### Your instructions
The answer must be every line from the entries below that contains "theme".

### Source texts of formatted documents
******

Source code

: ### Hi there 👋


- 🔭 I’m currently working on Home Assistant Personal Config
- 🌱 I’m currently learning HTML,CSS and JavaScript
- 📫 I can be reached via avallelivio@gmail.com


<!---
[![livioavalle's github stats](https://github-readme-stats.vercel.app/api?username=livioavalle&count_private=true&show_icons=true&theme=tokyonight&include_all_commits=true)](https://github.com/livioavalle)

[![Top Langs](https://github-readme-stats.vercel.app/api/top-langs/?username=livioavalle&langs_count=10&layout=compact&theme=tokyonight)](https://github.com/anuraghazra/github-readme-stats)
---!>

******

### Output for this exercise
[![livioavalle's github stats](https://github-readme-stats.vercel.app/api?username=livioavalle&count_private=true&show_icons=true&theme=tokyonight&include_all_commits=true)](https://github.com/livioavalle)
[![Top Langs](https://github-readme-stats.vercel.app/api/top-langs/?username=livioavalle&langs_count=10&layout=compact&theme=tokyonight)](https://github.com/anuraghazra/github-readme-stats)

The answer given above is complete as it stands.